On the afternoon of August 23, two policemen, Lee Sparks and Rufe Daniels—the former known to the colored people as a brutal bully—entered the house of a respectable colored woman in an alleged search for a colored fugitive accused of crap-shooting. Failing to find him, they arrested the woman, striking and cursing her and forcing her out into the street only partly clad. While they were waiting for the patrol wagon a crowd gathered about the weeping woman who had become hysterical and was begging to know why she was being arrested. In this crowd was a colored soldier, Private Edwards. Edwards seems to have questioned the police officers or remonstrated with them. Accounts differ on this point, but they all agree that the officers immediately set upon him and beat him to the ground with the butts of their six-shooters, continuing to beat and kick him while he was on the ground, and arrested him. In the words of Sparks himself: “I beat that nigger until his heart got right. He was a good n when I got through with him.” Later Corporal Baltimore, a member of the military police, approached the officers and inquired for Edwards, as it was his duty to do. Sparks immediately opened fire, and Baltimore, being unarmed, fled with the two policemen in pursuit shooting as they ran. Baltimore entered a house in the neighborhood and hid under a bed. They followed, dragged him out, beat him up and arrested him. It was this outrage which infuriated the men of the 24th Infantry to the point of revolt. Following is the story of the arrest as given by its victim, Mrs. Travers, and by eyewitnesses whose names are in the possession of the Association, but are withheld for their protection.

Mrs. Travers, an evidently respectable, hardworking colored woman, said:

I was in my house ironing. I got five children. I heard shooting and I’d run out in my yard to see what was happening. Sparks he came into my house and said, ‘Did you see a nigger jumping over that yard?’ and I said, ‘No, sir.’ He came in the house and looked all around. Went in back.
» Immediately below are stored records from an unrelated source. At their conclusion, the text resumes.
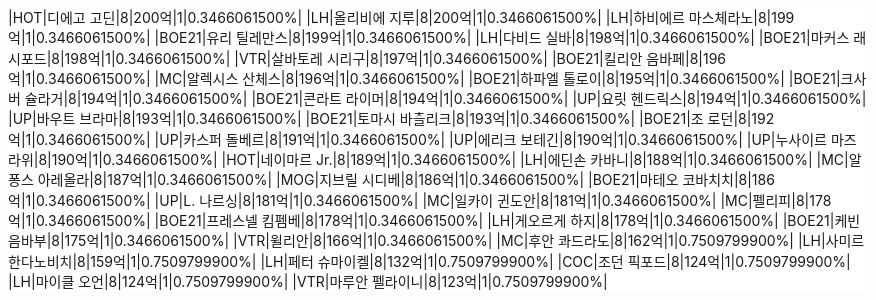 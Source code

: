 |HOT|디에고 고딘|8|200억|1|0.3466061500%|
|LH|올리비에 지루|8|200억|1|0.3466061500%|
|LH|하비에르 마스체라노|8|199억|1|0.3466061500%|
|BOE21|유리 틸레만스|8|199억|1|0.3466061500%|
|LH|다비드 실바|8|198억|1|0.3466061500%|
|BOE21|마커스 래시포드|8|198억|1|0.3466061500%|
|VTR|살바토레 시리구|8|197억|1|0.3466061500%|
|BOE21|킬리안 음바페|8|196억|1|0.3466061500%|
|MC|알렉시스 산체스|8|196억|1|0.3466061500%|
|BOE21|하파엘 톨로이|8|195억|1|0.3466061500%|
|BOE21|크사버 슐라거|8|194억|1|0.3466061500%|
|BOE21|콘라트 라이머|8|194억|1|0.3466061500%|
|UP|요릿 헨드릭스|8|194억|1|0.3466061500%|
|UP|바우트 브라마|8|193억|1|0.3466061500%|
|BOE21|토마시 바츨리크|8|193억|1|0.3466061500%|
|BOE21|조 로던|8|192억|1|0.3466061500%|
|UP|카스퍼 돌베르|8|191억|1|0.3466061500%|
|UP|에리크 보테긴|8|190억|1|0.3466061500%|
|UP|누사이르 마즈라위|8|190억|1|0.3466061500%|
|HOT|네이마르 Jr.|8|189억|1|0.3466061500%|
|LH|에딘손 카바니|8|188억|1|0.3466061500%|
|MC|알퐁스 아레올라|8|187억|1|0.3466061500%|
|MOG|지브릴 시디베|8|186억|1|0.3466061500%|
|BOE21|마테오 코바치치|8|186억|1|0.3466061500%|
|UP|L. 나르싱|8|181억|1|0.3466061500%|
|MC|일카이 귄도안|8|181억|1|0.3466061500%|
|MC|펠리피|8|178억|1|0.3466061500%|
|BOE21|프레스넬 킴펨베|8|178억|1|0.3466061500%|
|LH|게오르게 하지|8|178억|1|0.3466061500%|
|BOE21|케빈 음바부|8|175억|1|0.3466061500%|
|VTR|윌리안|8|166억|1|0.3466061500%|
|MC|후안 콰드라도|8|162억|1|0.7509799900%|
|LH|사미르 한다노비치|8|159억|1|0.7509799900%|
|LH|페터 슈마이켈|8|132억|1|0.7509799900%|
|COC|조던 픽포드|8|124억|1|0.7509799900%|
|LH|마이클 오언|8|124억|1|0.7509799900%|
|VTR|마루안 펠라이니|8|123억|1|0.7509799900%|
Then Daniels, the other policeman, he came around the corner on his horse. I called to Mrs. Williams, my friend that lives across the street, and asked her what was the matter. She said, ‘I don’t know; I think they were shooting at crap-shooters.’

He (Sparks) came in again just then and said, ‘You’re a God damn liar; I shot down in the ground.’ I looked at her and she looked at me and he said, ‘You all God damn nigger bitches. Since these God damn sons of bitches of nigger soldiers come here you are trying to take the town.’ He came into the bedroom then and into the kitchen and I ask him what he want. He replied to me, ‘Don’t you ask an officer what he want in your house.’ He say, ‘I’m from Fort Ben and we don’t allow niggers to talk back to us. We generally whip them down there.’ Then he hauled off and slapped me. I hollered and the big one—this Daniels—he ran in, and then Sparks said to him, ‘I slapped her and what shall we do about it?’ Daniels says, ‘Take and give her ninety days on the Pea Farm ’cause she’s one of these biggety nigger women.’ Then they both took me by the arm and commenced dragging me out. I asked them to let me put some clothes on and Sparks says, ‘No, we’ll take you just as you are. If you was naked we’d take you.’ Then I take the baby in my arms and asked him to let me take it. He took it out of my arms and threw it down on the sidewalk. Took me with my arms behind my back and Daniels, he says, if I didn’t come he’d break them. They took me out on Tempson Street. He rung up the Police Department. Whilst I was standing crowd began a-coming (all I had on was this old dress-skirt and a pair panties and a ol’ raggedy waist. No shoes or nothing)—crowd and a colored soldier man came. [Private Edwards.] Sparks, he says to me, ‘YOU STAND HERE,’ and I did and a lady friend-brought me shoes and a bonnet and apron and he (Sparks) says, ‘Stay here,’ and went over, and before the soldier could say a word he said, ‘What you got to do with this,’ and he raised his six-shooter and he beat him—beat him good. He didn’t do a thing but just raise his hand to ward them off. Didn’t even tell them to quit, nor nothing. Then another soldier, this Sergeant Somebody, came, and the first one called to him and the policeman said to him, ‘If you come here, we’ll give you the same.’ Edwards said, ‘Must I go with them?’ and the second one says, ‘Yes, go with them and we’ll come along after you.’ I hear they shot that second soldier but I didn’t see it, for they took me away. They take me to the Police Department and locked me up for using ‘abusive language’—but they dismissed the case today.
 
I ain’t never been before no court of inquiry, no ma’am. Only just to the court when they dismissed the case against me, and there ain’t no generals nor no one been out to see me or ask anything. I don’t know why they don’t come to me. They been to most everyone else around here, and I could tell them the truth. Seems like they might ask me, when I’m the one it happened to, and I’m not afraid to tell, even if Sparks do come back afterwards and do some more to me, but*you’re the only one yet that’s come to ask me.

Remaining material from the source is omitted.